The EU has notified Beijing that it intends to impose tariffs of up to 38% on imports of Chinese electric vehicles, triggering duties of more than €2bn (£1.7bn) a year and a likely trade war with China.
The tariffs will be applied provisionally from next month in line with World Trade Organization rules, which give China four weeks to challenge any evidence the EU provides to justify the levies on imported EVs.
The charges come on top of the existing 10% levy on cars imported into the EU, meaning Chinese-made electric cars face total tariffs of up to 48%.
China immediately hit back, promising to “resolutely take all necessary measures to firmly defend the legitimate rights and interests of Chinese companies”.

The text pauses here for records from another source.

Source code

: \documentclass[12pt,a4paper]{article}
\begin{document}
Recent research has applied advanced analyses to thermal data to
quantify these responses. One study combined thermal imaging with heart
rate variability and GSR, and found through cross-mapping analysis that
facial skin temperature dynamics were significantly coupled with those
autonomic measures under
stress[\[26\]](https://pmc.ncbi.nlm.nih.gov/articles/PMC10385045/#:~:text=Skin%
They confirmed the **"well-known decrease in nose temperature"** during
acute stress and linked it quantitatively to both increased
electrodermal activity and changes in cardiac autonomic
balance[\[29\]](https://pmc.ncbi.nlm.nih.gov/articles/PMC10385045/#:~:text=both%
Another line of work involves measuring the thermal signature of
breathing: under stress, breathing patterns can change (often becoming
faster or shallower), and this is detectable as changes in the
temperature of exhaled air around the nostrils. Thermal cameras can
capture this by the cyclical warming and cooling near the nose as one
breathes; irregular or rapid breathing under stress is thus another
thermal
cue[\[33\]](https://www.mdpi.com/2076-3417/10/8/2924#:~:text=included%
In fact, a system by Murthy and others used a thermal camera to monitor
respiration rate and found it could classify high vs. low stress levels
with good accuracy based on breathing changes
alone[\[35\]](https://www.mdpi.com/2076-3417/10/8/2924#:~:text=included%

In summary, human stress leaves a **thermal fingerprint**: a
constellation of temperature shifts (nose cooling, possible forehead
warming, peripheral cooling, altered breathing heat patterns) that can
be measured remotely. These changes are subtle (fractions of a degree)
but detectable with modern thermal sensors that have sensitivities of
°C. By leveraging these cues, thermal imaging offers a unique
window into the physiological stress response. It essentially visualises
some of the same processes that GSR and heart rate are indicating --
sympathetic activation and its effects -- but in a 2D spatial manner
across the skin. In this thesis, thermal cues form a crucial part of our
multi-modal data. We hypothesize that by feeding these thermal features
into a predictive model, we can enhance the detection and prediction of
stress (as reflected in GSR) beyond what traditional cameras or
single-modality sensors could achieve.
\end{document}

The move follows a nine-month investigation into alleged unfair state subsidies into Chinese battery electric vehicles (BEVs), including top brands such as BYD, Geely – part owner of the Swedish brand Polestar – and Shanghai’s SAIC, which owns the British brand MG and has a joint venture with Volkswagen in China.

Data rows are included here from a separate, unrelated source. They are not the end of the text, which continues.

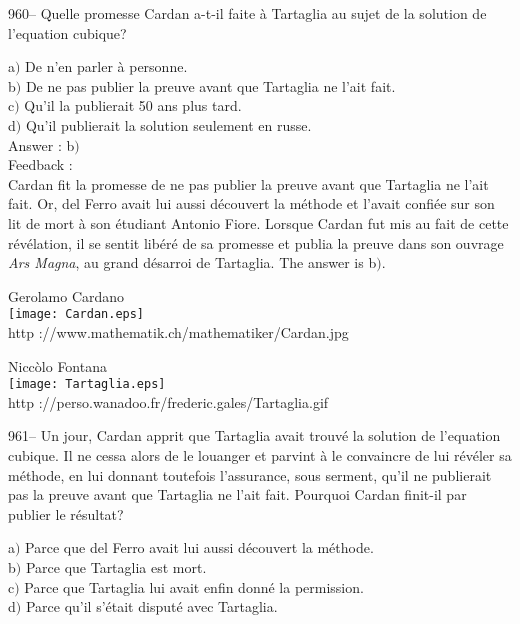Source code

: ﻿\documentclass[letterpaper, 12pt]{article}
\begin{document}
960-- Quelle promesse Cardan a-t-il faite \`a Tartaglia au sujet de
la solution de l'equation cubique?

a$)$ De n'en parler \`a personne.\\
b$)$ De ne pas publier la preuve avant que Tartaglia ne l'ait fait.  \\
c$)$ Qu'il la publierait 50 ans plus tard.  \\
d$)$ Qu'il publierait la solution seulement en russe. \\

Answer : b$)$\\

Feedback :\\
Cardan fit la promesse de ne pas publier la preuve avant que
Tartaglia ne l'ait fait. Or, del Ferro avait lui aussi d\'ecouvert
la m\'ethode et l'avait confi\'ee sur son lit de mort \`a son
\'etudiant Antonio Fiore. Lorsque Cardan fut mis au fait de cette
r\'ev\'elation,
il se sentit lib\'er\'e de sa promesse et publia la preuve dans son ouvrage
{\sl Ars Magna}, au grand d\'esarroi de Tartaglia. The answer is b$)$.\\
        \begin{center}
        Gerolamo Cardano\\
    \texttt{[image: Cardan.eps]}\\
        {\footnotesize http ://www.mathematik.ch/mathematiker/Cardan.jpg}
    \end{center}

        \begin{center}
        Nicc\`olo Fontana\\
    \texttt{[image: Tartaglia.eps]}\\
        {\footnotesize http
://perso.wanadoo.fr/frederic.gales/Tartaglia.gif}
    \end{center}

961-- Un jour, Cardan apprit que Tartaglia avait trouv\'e la
solution de l'equation cubique. Il ne cessa alors de le louanger
et parvint \`a le convaincre de lui r\'ev\'eler sa m\'ethode, en lui
donnant toutefois l'assurance, sous serment, qu'il ne publierait pas
la preuve avant que Tartaglia ne l'ait fait. Pourquoi Cardan
finit-il par publier le r\'esultat?

a$)$ Parce que del Ferro avait lui aussi d\'ecouvert la m\'ethode. \\
b$)$ Parce que Tartaglia est mort.  \\
c$)$ Parce que Tartaglia lui avait enfin donn\'e la permission.  \\
d$)$ Parce qu'il s'\'etait disput\'e avec Tartaglia. \\
\end{document}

In a statement, the EU said: “The provisional findings of the EU anti-subsidy investigation indicate that the entire BEV value chain benefits heavily from unfair subsidies in China, and that the influx of subsidised Chinese imports at artificially low prices therefore presents a threat of clearly foreseeable and imminent injury to EU industry.”
Under the plan, Brussels will apply five levels of tariffs. EV manufacturers that cooperated with EU investigators will face a tariff of 21%, while those who did not will be hit with the top tier of 38.1%.
The MG owner, SAIC, faces the top tariff. Geely, which owns a stake in Volvo, faces a tariff of 20%. A 17.4% duty will be applied to BYD brands, which include the Dolphin and Seal cars launched in the EU last year. The tariffs could come in as early as 5 July, adding a potential €5,250 to the cost of a €30,000 entry-level BYD car.